- Country: Nepal
- Province: Bagmati Province
- District: Kathmandu District

Population (1991)
- • Total: 4,538
- Time zone: UTC+5:45 (Nepal Time)

= Panga, Kirtipur =

Panga (पाँगा) is a typical Newari settlement and part of Kirtipur Municipality. Kirtipur is one of the five municipalities in the valley i.e.; Kirtipur Municipality, the others being Kathmandu, Lalitpur, Bhaktapur and Madhyapur Thimi. It is the small city next to the Chobar Hill.

==Etymology==
The name Panga comes from Pa (to guard) and Gä (Village or city). Later on changed to "Panga".

==Demographics==
Originally a Newar foundation, Panga is still a center of Newar culture. It has been merged with surrounding villages to form the municipality of Kirtipur with a population of 65,602.
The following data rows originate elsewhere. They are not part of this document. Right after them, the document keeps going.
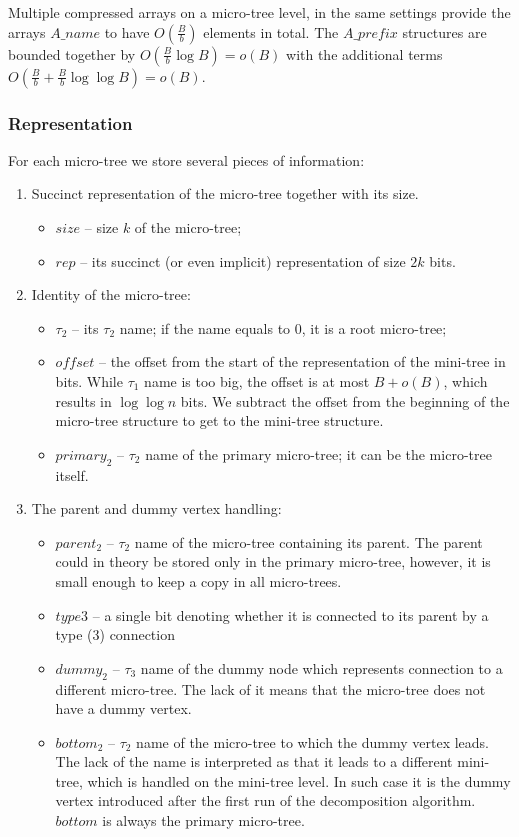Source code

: Multiple compressed arrays on a micro-tree level, in the same settings provide the arrays $A\_name$ to have $O(\frac{B}{b})$ elements in total.
The $A\_prefix$ structures are bounded together by $O(\frac{B}{b} \log B) = o(B)$ with the additional terms $O(\frac{B}{b} + \frac{B}{b} \log \log B) = o(B)$.

\subsubsection{Representation}

For each micro-tree we store several pieces of information:
\begin{enumerate}
	\item Succinct representation of the micro-tree together with its size.
	\begin{itemize}
		\item $size$ -- size $k$ of the micro-tree;
		\item $rep$ -- its succinct (or even implicit) representation of size $2k$ bits.
	\end{itemize}
	
	\item Identity of the micro-tree:
	\begin{itemize}
		\item $\tau_2$ -- its $\tau_2$ name; if the name equals to $0$, it is a root micro-tree;
		\item $offset$ -- the offset from the start of the representation of the mini-tree in bits.
		While $\tau_1$ name is too big, the offset is at most $B + o(B)$, which results in $\log \log n$ bits.
		We subtract the offset from the beginning of the micro-tree structure to get to the mini-tree structure.
		\item $primary_2$ -- $\tau_2$ name of the primary micro-tree; it can be the micro-tree itself.
	\end{itemize}

	\item The parent and dummy vertex handling:
	\begin{itemize}
		\item $parent_2$ -- $\tau_2$ name of the micro-tree containing its parent.
		The parent could in theory be stored only in the primary micro-tree, however, it is small enough to keep a copy in all micro-trees.
		\item $type3$ -- a single bit denoting whether it is connected to its parent by a type (3) connection
		\item $dummy_2$ -- $\tau_3$ name of the dummy node which represents connection to a different micro-tree.
		The lack of it means that the micro-tree does not have a dummy vertex.
		\item $bottom_2$ -- $\tau_2$ name of the micro-tree to which the dummy vertex leads.
		The lack of the name is interpreted as that it leads to a different mini-tree, which is handled on the mini-tree level.
		In such case it is the dummy vertex introduced after the first run of the decomposition algorithm.
		$bottom$ is always the primary micro-tree.
	\end{itemize}
	

\end{enumerate}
It consists of many temples, Vihars (Buddhist monastery) and churches too. Due to the presence of Tribhuvan University in Kirtipur, Kirtipur is also a popular area for out-of-town students and professors to rent houses, and they are major contributors to the local economy.

== Media ==
To promote local culture, Kirtipur Area has popular Facebook page named Panga Kirtipur where people can get all the updates of events happened before and happening. There are several weekly newspapers published from Kirtipur. They are Shahid, Kirtipur Sandesh and Swornim Sandesh. Also there is a local television station, Kirtipur Channel.